I believe that my use case is fairly common, but I could not find an authoritative answer for this.
I have a sync mechanism that runs in background and write data to my database. This sync can take a lot of time (I use FTS). For this I use a FMDatabaseQueue
. When I want to read on the database, I use the same queue to make a query.
Now, when the sync process already queued a lot of transactions to the queue then the app wants to do a read, it has to wait for all the write transactions to finish before being able to do a query, as this is a serial queue. The code might look like this:
FMDatabaseQueue *queue = [self getDatabaseQueue];
[queue inTransaction:^(FMDatabase *db, BOOL *rollback) {
// Very slow process
[db executeUpdate:@"UPDATE docs SET name = ?", "value..."];
}];
[queue inTransaction:^(FMDatabase *db, BOOL *rollback) {
// Very slow process
[db executeUpdate:@"UPDATE docs SET name = ?", "value..."];
}];
[queue inTransaction:^(FMDatabase *db, BOOL *rollback) {
// Very slow process
[db executeUpdate:@"UPDATE docs SET name = ?", "value..."];
}];
[queue inDatabase:^(FMDatabase *db) {
FMResultSet *resultSet = [db executeQuery:@"SELECT name..."];
}];
I want to have the query results instantaneously (even if the sync is not done) and not wait to the UPDATE
to be done.
Can I create two FMDatabaseQueue
s, one for the write queries and one for the read queries?
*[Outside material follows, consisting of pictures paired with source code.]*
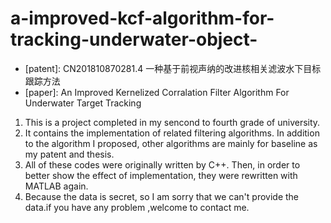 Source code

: # a-improved-kcf-algorithm-for-tracking-underwater-object-
* [patent]: CN201810870281.4 一种基于前视声纳的改进核相关滤波水下目标跟踪方法
* [paper]: An Improved Kernelized Corralation Filter Algorithm For Underwater Target Tracking 
1. This is a project completed in my sencond to fourth grade of university. 
2. It contains the implementation of related filtering algorithms.
   In addition to the algorithm I proposed, other algorithms are mainly for baseline as my patent and thesis. 
3. All of these codes were originally written by C++. 
   Then, in order to better show the effect of implementation, they were rewritten with MATLAB again.
4. Because the data is secret, so I am sorry that we can't provide the data.if you have any problem ,welcome to contact me.
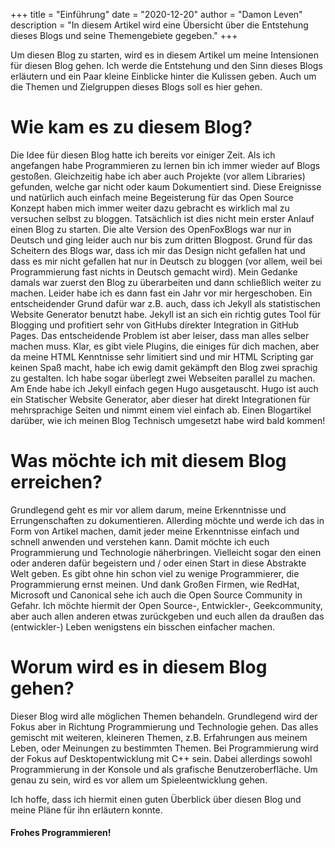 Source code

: +++
title = "Einführung"
date = "2020-12-20"
author = "Damon Leven"
description = "In diesem Artikel wird eine Übersicht über die Entstehung dieses Blogs und seine Themengebiete gegeben."
+++

Um diesen Blog zu starten, wird es in diesem Artikel um meine Intensionen für diesen Blog gehen. Ich werde die Entstehung und den Sinn dieses Blogs erläutern und ein Paar kleine Einblicke hinter die Kulissen geben. Auch um die Themen und Zielgruppen dieses Blogs soll es hier gehen.

# Wie kam es zu diesem Blog?
Die Idee für diesen Blog hatte ich bereits vor einiger Zeit. Als ich angefangen habe Programmieren zu lernen bin ich immer wieder auf Blogs gestoßen. Gleichzeitig habe ich aber auch Projekte (vor allem Libraries) gefunden, welche gar nicht oder kaum Dokumentiert sind. Diese Ereignisse und natürlich auch einfach meine Begeisterung für das Open Source Konzept haben mich immer weiter dazu gebracht es wirklich mal zu versuchen selbst zu bloggen. Tatsächlich ist dies nicht mein erster Anlauf einen Blog zu starten. Die alte Version des OpenFoxBlogs war nur in Deutsch und ging leider auch nur bis zum dritten Blogpost. Grund für das Scheitern des Blogs war, dass ich mir das Design nicht gefallen hat und dass es mir nicht gefallen hat nur in Deutsch zu bloggen (vor allem, weil bei Programmierung fast nichts in Deutsch gemacht wird). Mein Gedanke damals war zuerst den Blog zu überarbeiten und dann schließlich weiter zu machen. Leider habe ich es dann fast ein Jahr vor mir hergeschoben. Ein entscheidender Grund dafür war z.B. auch, dass ich Jekyll als statistischen Website Generator benutzt habe. Jekyll ist an sich ein richtig gutes Tool für Blogging und profitiert sehr von GitHubs direkter Integration in GitHub Pages. Das entscheidende Problem ist aber leiser, dass man alles selber machen muss. Klar, es gibt viele Plugins, die einiges für dich machen, aber da meine HTML Kenntnisse sehr limitiert sind und mir HTML Scripting gar keinen Spaß macht, habe ich ewig damit gekämpft den Blog zwei sprachig zu gestalten. Ich habe sogar überlegt zwei Webseiten parallel zu machen. Am Ende habe ich Jekyll einfach gegen Hugo ausgetauscht. Hugo ist auch ein Statischer Website Generator, aber dieser hat direkt Integrationen für mehrsprachige Seiten und nimmt einem viel einfach ab. Einen Blogartikel darüber, wie ich meinen Blog Technisch umgesetzt habe wird bald kommen!

# Was möchte ich mit diesem Blog erreichen?
Grundlegend geht es mir vor allem darum, meine Erkenntnisse und Errungenschaften zu dokumentieren. Allerding möchte und werde ich das in Form von Artikel machen, damit jeder meine Erkenntnisse einfach und schnell anwenden und verstehen kann. Damit möchte ich euch Programmierung und Technologie näherbringen. Vielleicht sogar den einen oder anderen dafür begeistern und / oder einen Start in diese Abstrakte Welt geben. Es gibt ohne hin schon viel zu wenige Programmierer, die Programmierung ernst meinen. Und dank Großen Firmen, wie RedHat, Microsoft und Canonical sehe ich auch die Open Source Community in Gefahr. Ich möchte hiermit der Open Source-, Entwickler-, Geekcommunity, aber auch allen anderen etwas zurückgeben und euch allen da draußen das (entwickler-) Leben wenigstens ein bisschen einfacher machen.

# Worum wird es in diesem Blog gehen?
Dieser Blog wird alle möglichen Themen behandeln. Grundlegend wird der Fokus aber in Richtung Programmierung und Technologie gehen. Das alles gemischt mit weiteren, kleineren Themen, z.B. Erfahrungen aus meinem Leben, oder Meinungen zu bestimmten Themen. Bei Programmierung wird der Fokus auf Desktopentwicklung mit C++ sein. Dabei allerdings sowohl Programmierung in der Konsole und als grafische Benutzeroberfläche. Um genau zu sein, wird es vor allem um Spieleentwicklung gehen.

Ich hoffe, dass ich hiermit einen guten Überblick über diesen Blog und meine Pläne für ihn erläutern konnte.

#### Frohes Programmieren!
What will happen if a read query starts right in the middle of a write transaction?
The code might look like this:
FMDatabaseQueue *writeQueue = [self getWriteDatabaseQueue];
FMDatabaseQueue *readQueue = [self getReadDatabaseQueue];
[writeQueue inTransaction:^(FMDatabase *db, BOOL *rollback) {
// Very slow process
[db executeUpdate:@"UPDATE docs SET name = ?", "value..."];
}];
[writeQueue inTransaction:^(FMDatabase *db, BOOL *rollback) {
// Very slow process
[db executeUpdate:@"UPDATE docs SET name = ?", "value..."];
}];
[writeQueue inTransaction:^(FMDatabase *db, BOOL *rollback) {
// Very slow process
[db executeUpdate:@"UPDATE docs SET name = ?", "value..."];
}];
[readQueue inDatabase:^(FMDatabase *db) {
FMResultSet *resultSet = [db executeQuery:@"SELECT name..."];
}];
Edit:
Also, what confuses me is the documentation which states:
It has always been OK to make a FMDatabase object per thread. Just don't share a single instance across threads.
So what I understand from that is that I can create two isntances with the same database but that I just need to keep it on their own thread.
No, you do not want to have two FMDatabaseQueue
interacting with the same database. The entire purpose of FMDatabaseQueue
is to provide a single queue for coordinating database calls from different threads through a shared single serial queue.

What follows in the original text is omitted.